## Problem to work on
Find the lines in these entries that include the word "updateReferees" and state how many there are, with no other words.

──────── Task inputs

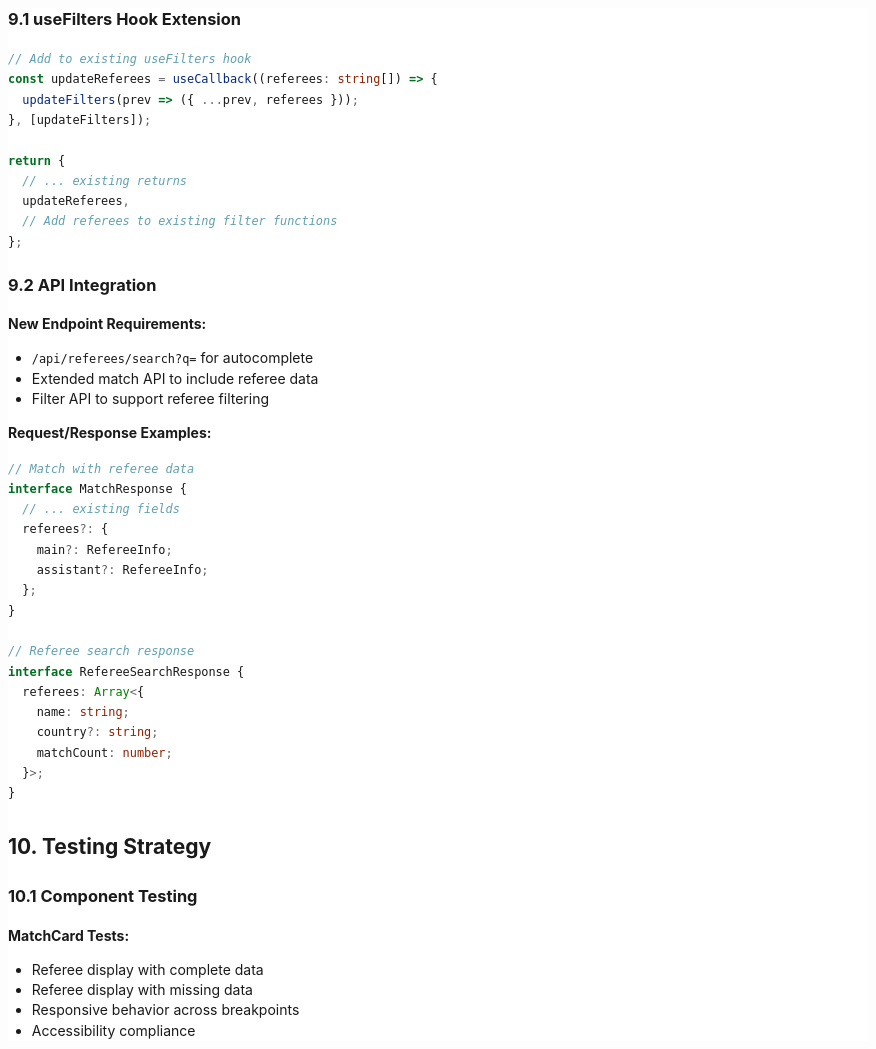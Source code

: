 ### 9.1 useFilters Hook Extension

```typescript
// Add to existing useFilters hook
const updateReferees = useCallback((referees: string[]) => {
  updateFilters(prev => ({ ...prev, referees }));
}, [updateFilters]);

return {
  // ... existing returns
  updateReferees,
  // Add referees to existing filter functions
};
```

### 9.2 API Integration

**New Endpoint Requirements:**
- `/api/referees/search?q=` for autocomplete
- Extended match API to include referee data
- Filter API to support referee filtering

**Request/Response Examples:**
```typescript
// Match with referee data
interface MatchResponse {
  // ... existing fields
  referees?: {
    main?: RefereeInfo;
    assistant?: RefereeInfo;
  };
}

// Referee search response
interface RefereeSearchResponse {
  referees: Array<{
    name: string;
    country?: string;
    matchCount: number;
  }>;
}
```

## 10. Testing Strategy

### 10.1 Component Testing

**MatchCard Tests:**
- Referee display with complete data
- Referee display with missing data
- Responsive behavior across breakpoints
- Accessibility compliance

────────────────

## Response box
2